Our climate is changing, and our approaches to politics and activism have to change with it. That’s why The Nation, in partnership with the Food & Environment Reporting Network, is launching “Taking Heat,” a series of dispatches from the front lines of the climate-justice movement, by journalist Audrea Lim.

In “Taking Heat,” Lim will explore the ways in which the communities that stand to lose the most from climate change are also becoming leaders in the climate resistance. From the farms of Puerto Rico to the tar sands of Canada, from the streets of Los Angeles to Kentucky’s coal country, communities are coming together to fight for a just transition to a greener and more equitable economy. At a time when extreme-weather events and climate-policy impasse are increasingly dominating environmental news, “Taking Heat” will focus on the intersection of climate change with other social and political issues, showcasing the ingenious and inventive ways in which people are already reworking our economy and society. There will be new dispatches every few weeks (follow along here).

* * *

Hurricane Maria sent Magha Garcia back to the beginning. In 2010, a brigade of 18 farmers had helped her cut trees, open roads, build a cistern, and start to plant a nursery for her new farm, Pachamama Bosque Jardín, on 13 acres of land in Mayagüez, Puerto Rico. Five years earlier, Garcia had been living in the city of Corozal when mass layoffs hit. She lost her job as a social researcher, and wondered what to do next.
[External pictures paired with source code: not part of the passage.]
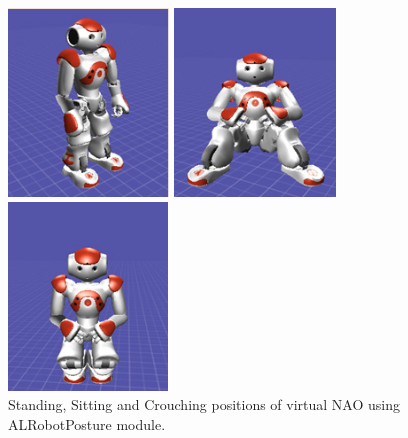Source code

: \begin{figure}
	\centering 
	\begin{minipage}
		{.3 
		\textwidth} \centering 
		\includegraphics[height=5cm]{figures/content/nao-stand.jpg} 
	\end{minipage}
	\begin{minipage}
		{.3 
		\textwidth} \centering 
		\includegraphics[height=5cm]{figures/content/nao-sit.jpg} 
	\end{minipage}
	\begin{minipage}
		{.3 
		\textwidth} \centering 
		\includegraphics[height=5cm]{figures/content/nao-crouch.jpg} 
	\end{minipage}
	\caption{Standing, Sitting and Crouching positions of virtual NAO using ALRobotPosture module. \cite{8}} \label{fg:nao:motion} 
\end{figure}
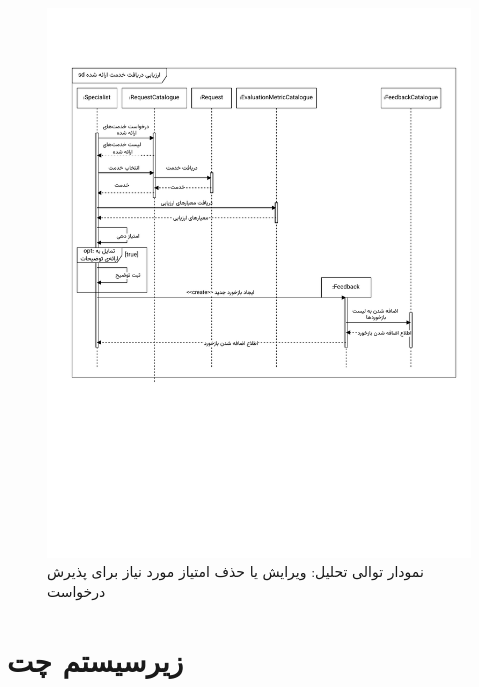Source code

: \begin{figure}[ht!]
	\centering
	\includegraphics[scale=0.8, page=10]{figs/OOD-Sequence-3.pdf}
	\caption{نمودار توالی تحلیل: ویرایش یا حذف امتیاز مورد نیاز برای پذیرش درخواست}
\end{figure}
\FloatBarrier
\newpage



\section{زیرسیستم چت}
Garcia was 45, an age at which capitalism “doesn’t consider you a person who’s producing anymore,” she says, unless you’re someone with knowledge capital, “a consultant or adviser.” That was not Garcia’s case, and so her future in the city looked grim. She had been raised on a farm, in a family of farmers. “Better start growing my own food,” she decided.

In September 2017, Hurricane Maria dumped more than 30 inches of rain on parts of Puerto Rico, destroyed about 80 percent of the islands’ crop value, and left some towns without power for more than six months. Most distressingly, an accurate death toll remains elusive; though the government’s official toll lists 64 people as having died from Maria, some studies have come up with counts of more than 4,600.

Garcia’s root vegetables—ginger, cassava, taro, yams—survived the deluge, but most of her fruit trees were ruined.

Soon thereafter, another brigade arrived at Garcia’s farm, helping to clear the felled trees and restore a measure of order. She lives alone on the land and doesn’t have a lot of money. Government help was slow to materialize on the islands—the Federal Emergency Management Agency has been accused of being absent in the days after the storm—and ultimately proved to be inadequate. Without the volunteer assistance, Garcia says, rebuilding “would’ve been really challenging.”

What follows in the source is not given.